Acara ini mengangkat tema “Tafsir Mubasyirat 2026–2029 (Berita Langit): Analisis Integratif atas Strategi Ruhiyah dalam Menghadapi Krisis Global” dan dihadiri akademisi, analis geopolitik, pengkaji hadis, peneliti kebijakan publik, hingga tokoh masyarakat. Seluruh peserta mengikuti dengan antusias pemaparan mengenai bagaimana Indonesia diproyeksikan menjadi poros penting dalam lanskap perubahan dunia.
Majelis Gaza Paparkan Pola Mubasyirat dan Periode Krisis 2026–2029
Dalam keterangannya kepada media, Ketua Majelis Gaza R. Diki Candra Purnama, MM, menjelaskan bahwa kajian mubasyirat yang dihimpun lembaganya bersandar pada lebih dari 50 hadis sahih tentang mimpi benar sebagai salah satu bentuk kabar gembira dan peringatan bagi umat. Ia menegaskan bahwa mimpi benar bukanlah wahyu baru, tetapi bagian dari atsar kenabian yang menjadi petunjuk dalam menghadapi kondisi kritis.
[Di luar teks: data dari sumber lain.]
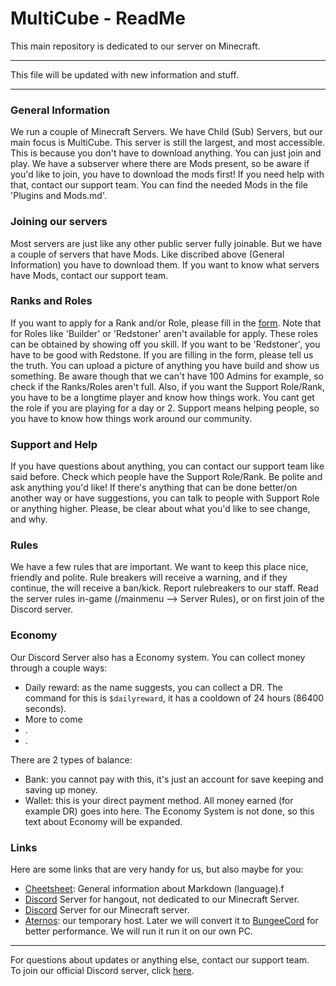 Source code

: # MultiCube - ReadMe
This main repository is dedicated to our server on Minecraft.<br/>

----------------------------------------

This file will be updated with new information and stuff.

----------------------------------------

### General Information
We run a couple of Minecraft Servers. We have Child (Sub) Servers, but our main focus is MultiCube. This server is still the largest, and most accessible. This is because
you don't have to download anything. You can just join and play. We have a subserver where there are Mods present, so be aware if you'd like to join, you have to download
the mods first! If you need help with that, contact our support team. You can find the needed Mods in the file 'Plugins and Mods.md'.

### Joining our servers
Most servers are just like any other public server fully joinable. But we have a couple of servers that have Mods. Like discribed above (General Information) you have to download them. If you want to know what servers have Mods, contact our support team.

### Ranks and Roles
If you want to apply for a Rank and/or Role, please fill in the [form](https://forms.gle/pabpqPiWeBp9aZ2a8). Note that for Roles like 'Builder' or 'Redstoner' aren't available for apply. These roles can be obtained by showing off you skill. If you want to be 'Redstoner', you have to be good with Redstone. If you are filling in the form, please tell us the truth. You can upload a picture of anything you have build and show us something. Be aware though that we can't have 100 Admins for example, so check if the Ranks/Roles aren't full. Also, if you want the Support Role/Rank, you have to be a longtime player and know how things work. You cant get the role if you are playing for a day or 2. Support means helping people, so you have to know how things work around our community.

### Support and Help
If you have questions about anything, you can contact our support team like said before. Check which people have the Support Role/Rank. Be polite and ask anything you'd like! If there's anything that can be done better/on another way or have suggestions, you can talk to people with Support Role or anything higher. Please, be clear about what you'd like to see change, and why.

### Rules
We have a few rules that are important. We want to keep this place nice, friendly and polite. Rule breakers will receive a warning, and if they continue, the will receive a ban/kick. Report rulebreakers to our staff. Read the server rules in-game (/mainmenu --> Server Rules), or on first join of the Discord server.

### Economy
Our Discord Server also has a Economy system. You can collect money through a couple ways:
  - Daily reward: as the name suggests, you can collect a DR. The command for this is `$dailyreward`, it has a cooldown of 24 hours (86400 seconds).
  - More to come
  - .
  - .<br/>

There are 2 types of balance:
  - Bank: you cannot pay with this, it's just an account for save keeping and saving up money.
  - Wallet: this is your direct payment method. All money earned (for example DR) goes into here.
The Economy System is not done, so this text about Economy will be expanded.

### Links
Here are some links that are very handy for us, but also maybe for you:
  - [Cheetsheet](https://github.com/adam-p/markdown-here/wiki/Markdown-Cheatsheet): General information about Markdown (language).f
  - [Discord](https://discord.gg/gBVFuBqENA) Server for hangout, not dedicated to our Minecraft Server.
  - [Discord](https://discord.gg/VSE75WkgFM) Server for our Minecraft server.
  - [Aternos](https://aternos.org/:en/): our temporary host. Later we will convert it to [BungeeCord](https://ci.md-5.net/job/BungeeCord/) for better performance. We will run it     run it on our own PC.

----------------------------------------

For questions about updates or anything else, contact our support team.<br/>
To join our official Discord server, click [here](https://discord.gg/VSE75WkgFM).<br/>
Diki mengutip riwayat At-Tirmidzi tentang terputusnya kenabian dan tersisanya mimpi benar seorang muslim sebagai bagian dari nubuwah. Ia memaparkan ciri-ciri mimpi benar, seperti sifatnya yang terang, tidak berbelit, sesuai simbol Al-Qur’an dan sunnah, serta mengandung peringatan atau arahan moral.
Dalam paparannya, Majelis Gaza menampilkan hasil kompilasi ribuan laporan mubasyirat dari berbagai wilayah Indonesia yang membentuk pola proyeksi roadmap global 2026–2029. Dari analisis tersebut, Majelis Gaza menyimpulkan bahwa dunia memasuki fase transisi menuju tatanan baru yang ditandai gejolak energi, krisis pangan, konflik geopolitik, serta pergeseran poros kekuatan dari Barat ke Timur.
Diki kemudian menguraikan empat fase utama:
1. Tahun 2026 – Tahun Kesadaran dan Konsolidasi, ketika tekanan ekonomi global meningkat dan masyarakat mulai merasakan perubahan struktur ekonomi serta muncul dinamika sosial politik baru.
2. Tahun 2027 – Tahun Ujian dan Gejolak, yakni ujian integritas kepemimpinan nasional dan rivalitas kuat antarblok global yang berpotensi menekan stabilitas negara.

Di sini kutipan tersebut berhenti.